When the loans are repaid, the money is extinguished from the system. The beauty of this system is you create wealth without creating a permanent increase in the money supply and the consequent inflation. During the civil war, Virginia authorized counties to issue their own debt free money. Since there was no gold, there would have been no money in circulation to maintain commerce. These surviving bills are tissue paper thin.

Minnesota monetary reform expert Byron Dale has proposed legislation from Minnesota to charter a state bank, which would be empowered to give the state government all the money necessary to provide infrastructure funding, such as road building and repair, without debt or interest. My concept of money reform is just a little bit different, but it’s only based upon the fact that for me personally, it’s easier to work on my state legislators than is my federal legislators.

And of course, the solution to our problem is clearly money put into circulation without debt. Now, it really doesn’t make any difference how you do it. It just as long as the money comes into circulation without a debt to anybody and as a payment. The very concept of the bill is to simply have the banks create the money and spend it into circulation to build the infrastructure for the state.

This proposal is currently working its way through the Minnesota legislature with several bankers as sponsors. Actually, the stateowned bank idea is nothing new. The bank of North Dakota is the only stateowned bank in America. It was created in 1919 as a populist movement swept through the debt ridden farmers of the northern plains. Even in these worst of times, the bank of North Dakota is earning record profits and helping fund their state.

It’s been doing this for the last 90 years. Hardly a radical startup idea. According to the bank’s president, Eric Hardmeyer, we are the depository for all state tax collections and fees. We plow those deposits back into the state in the form of low interest loans. Over the last ten to twelve years, we’ve turned back a third of a billion dollars just to general fund to offset taxes or to aid in funding public sector needs.

Not bad for a state with a population of 600,000. In 2009. The state of North Dakota does not have any funding issues at all. We in fact are dealing with the largest surplus we’ve ever had. Interestingly, the bank of North Dakota idea was initiated by a group of swedish immigrants to North Dakota in the early 19 hundreds. Community banking had been going on in Sweden for at least a century before that.

Around 1820, the Swedes came up with the idea of the savings bank. These full reserve banks only lent out money they actually had. They decentralized the money power and were encouraged by the government as a way for municipalities to fight poverty. These operated on what was known as the church steeple principle, where the bank could only make loans to customers whose houses could be seen from the highest church steeple in town.

These community banks increased the commonwealth instead of the big bankers’wealth, this helped Sweden grow rich, which helped Stockholm to grow into the magnificent Venice of Scandinavia that we see here today. But then the debt based bankers attacked the savings banks. They first convinced most of them to consolidate into bigger and bigger banks. Then the swedish parliament was convinced to pass a law allowing the nonprofit savings banks to be bought up by the commercial banks.

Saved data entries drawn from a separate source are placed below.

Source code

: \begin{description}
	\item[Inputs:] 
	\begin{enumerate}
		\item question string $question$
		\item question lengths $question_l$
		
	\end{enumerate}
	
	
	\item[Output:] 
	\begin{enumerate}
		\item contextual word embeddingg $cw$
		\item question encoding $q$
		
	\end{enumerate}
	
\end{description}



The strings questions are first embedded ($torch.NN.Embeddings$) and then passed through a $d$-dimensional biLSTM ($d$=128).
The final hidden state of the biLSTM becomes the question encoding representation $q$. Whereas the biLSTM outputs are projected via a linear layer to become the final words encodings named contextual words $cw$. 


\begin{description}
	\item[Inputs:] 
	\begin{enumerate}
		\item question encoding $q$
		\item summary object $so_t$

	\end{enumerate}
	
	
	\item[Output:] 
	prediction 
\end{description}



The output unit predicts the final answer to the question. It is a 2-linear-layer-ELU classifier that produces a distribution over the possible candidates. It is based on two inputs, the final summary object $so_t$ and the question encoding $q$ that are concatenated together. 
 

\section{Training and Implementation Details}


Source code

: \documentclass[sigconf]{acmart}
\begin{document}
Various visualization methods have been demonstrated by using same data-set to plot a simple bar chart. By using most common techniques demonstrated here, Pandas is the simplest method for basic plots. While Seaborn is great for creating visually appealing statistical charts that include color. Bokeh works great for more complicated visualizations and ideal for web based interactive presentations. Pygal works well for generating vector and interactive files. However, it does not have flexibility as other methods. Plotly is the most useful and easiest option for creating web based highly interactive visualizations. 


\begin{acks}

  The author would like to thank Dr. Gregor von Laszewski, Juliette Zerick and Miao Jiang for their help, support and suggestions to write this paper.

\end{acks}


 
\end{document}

After a series of mergers, these banks are now called swed bank. They were under a severe attack during the 80s, but many of the saving banks still remain in the country, and they are very effective, and especially because they decentralize the power and give it back into the hands of the citizens. They empower the local communities, and in times of crisis, they have proven to be more profitable than the big banks.

Now there are only about 50 savings banks left, a small remnant of a great idea for publicly owned banking that shows that communities or even nations can operate debt free. Iceland’s tiny economy and sparse resources were also nurtured by a series of public interest savings banks. Despite a population of a little over 300,000 people and a gross domestic product of around only $12 billion, Iceland is one of the most civilized nations on earth.

But then the government privatized the savings banks, similar to the swedish savings banks 20 years earlier. But in Iceland’s case, even the Lansbunken, which essentially was the bank of Iceland, was privatized as well. For the first few years, things looked good. The economy doubled. But under the surface, the private bankers were creating a huge financial bubble. They opened a new offshore Internet bank called Iceave, targeting depositors in the UK and Holland by offering attractive interest rates for new depositors.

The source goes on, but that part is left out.